Sylvia is a philosopher of science. Her focus is probability and she has worked on a few theories that aim to extend and modify the standard axioms of probability in order to tackle paradoxes related to infinite spaces. In particular there is a paradox of the "infinite fair lottery" where within standard probability it seems impossible to write down a "fair" probability function on the integers. If you give the integers any non-zero probability, the total probability of all integers is unbounded, so the function is not normalisable. If you give the integers zero probability, the total probability of all integers is also zero. No other option seems viable for a fair distribution.

This paradox arises in a number of places within cosmology, especially in the context of eternal inflation and a possible multiverse of big bangs bubbling off. If every bubble is to be treated fairly, and there will ultimately be an unbounded number of them, how do we assign probability?

The proposed solutions involve hyper-real numbers, such as infinitesimals and infinities with different relative sizes, (reflecting how quickly things converge or diverge respectively).

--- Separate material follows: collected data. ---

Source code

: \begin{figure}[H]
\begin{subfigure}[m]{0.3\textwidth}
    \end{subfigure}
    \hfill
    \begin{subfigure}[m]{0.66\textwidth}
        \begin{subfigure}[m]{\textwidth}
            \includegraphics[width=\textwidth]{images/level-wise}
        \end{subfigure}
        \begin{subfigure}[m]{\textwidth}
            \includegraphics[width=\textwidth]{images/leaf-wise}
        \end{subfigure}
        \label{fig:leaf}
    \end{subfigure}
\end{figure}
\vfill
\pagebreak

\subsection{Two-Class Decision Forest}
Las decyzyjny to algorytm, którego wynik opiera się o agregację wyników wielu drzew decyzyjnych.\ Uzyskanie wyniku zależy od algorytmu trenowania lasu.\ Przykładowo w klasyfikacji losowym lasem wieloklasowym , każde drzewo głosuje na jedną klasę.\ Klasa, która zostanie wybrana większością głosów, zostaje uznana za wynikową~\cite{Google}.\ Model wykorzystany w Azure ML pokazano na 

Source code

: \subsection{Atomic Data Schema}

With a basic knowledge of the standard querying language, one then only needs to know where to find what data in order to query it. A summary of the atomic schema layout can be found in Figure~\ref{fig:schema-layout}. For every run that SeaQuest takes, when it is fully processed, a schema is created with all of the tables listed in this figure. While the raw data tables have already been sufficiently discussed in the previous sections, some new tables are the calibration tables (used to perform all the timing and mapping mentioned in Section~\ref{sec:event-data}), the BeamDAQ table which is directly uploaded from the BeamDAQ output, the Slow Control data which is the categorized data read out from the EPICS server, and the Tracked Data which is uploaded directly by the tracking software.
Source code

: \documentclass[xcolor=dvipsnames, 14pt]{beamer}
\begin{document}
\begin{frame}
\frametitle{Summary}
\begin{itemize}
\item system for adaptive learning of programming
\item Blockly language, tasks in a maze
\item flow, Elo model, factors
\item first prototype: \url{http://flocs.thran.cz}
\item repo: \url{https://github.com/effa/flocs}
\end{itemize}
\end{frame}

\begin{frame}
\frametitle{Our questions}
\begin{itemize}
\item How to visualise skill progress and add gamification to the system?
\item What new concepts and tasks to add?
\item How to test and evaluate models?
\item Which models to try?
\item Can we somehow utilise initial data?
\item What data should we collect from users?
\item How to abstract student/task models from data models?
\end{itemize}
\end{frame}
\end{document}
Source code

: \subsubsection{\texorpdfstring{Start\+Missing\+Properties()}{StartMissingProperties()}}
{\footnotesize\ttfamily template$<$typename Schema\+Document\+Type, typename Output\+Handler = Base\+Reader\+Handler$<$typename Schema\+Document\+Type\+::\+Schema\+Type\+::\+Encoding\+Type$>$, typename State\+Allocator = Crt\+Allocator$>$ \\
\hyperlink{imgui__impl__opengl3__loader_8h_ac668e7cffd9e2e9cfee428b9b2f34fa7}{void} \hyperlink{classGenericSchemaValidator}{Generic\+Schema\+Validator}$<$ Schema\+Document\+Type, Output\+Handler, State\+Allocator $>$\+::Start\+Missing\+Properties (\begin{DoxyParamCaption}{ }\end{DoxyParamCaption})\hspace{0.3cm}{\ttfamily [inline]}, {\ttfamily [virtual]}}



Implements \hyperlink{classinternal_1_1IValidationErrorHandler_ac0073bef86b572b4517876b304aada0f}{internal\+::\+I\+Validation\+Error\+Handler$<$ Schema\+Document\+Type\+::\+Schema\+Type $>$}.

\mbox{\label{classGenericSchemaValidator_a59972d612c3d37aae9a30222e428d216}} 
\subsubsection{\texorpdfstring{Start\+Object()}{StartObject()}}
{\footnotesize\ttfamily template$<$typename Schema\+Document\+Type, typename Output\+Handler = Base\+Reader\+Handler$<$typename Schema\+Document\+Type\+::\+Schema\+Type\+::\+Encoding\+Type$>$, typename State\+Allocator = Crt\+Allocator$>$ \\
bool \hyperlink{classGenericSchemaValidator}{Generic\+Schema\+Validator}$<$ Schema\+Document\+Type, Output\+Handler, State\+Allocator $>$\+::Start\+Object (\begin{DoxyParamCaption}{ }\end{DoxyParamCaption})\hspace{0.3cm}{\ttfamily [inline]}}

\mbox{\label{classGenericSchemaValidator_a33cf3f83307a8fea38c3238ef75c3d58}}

The multiverse has other problems, and other areas of cosmology where this issue arises also have their own problems (e.g. the initial conditions of inflation); however this could very well be part of the way towards fixing the cosmological multiverse.

Sylvia: https://www.sylviawenmackers.be/ Paper: https://arxiv.org/abs/2308.12229

 

By the way, Shaun is beloved in the local EA community, and Sylvia's work has been cited around these parts more than once in discussions surrounding UDT.

Multiverse measure assignment is interesting, along with the anthropic binding problem, it's a necessary part of getting an indexical prior. While anthropic measure gives you comparisons between observers within universes, multiverse/time cosmological measure gives you a comparison between the universes.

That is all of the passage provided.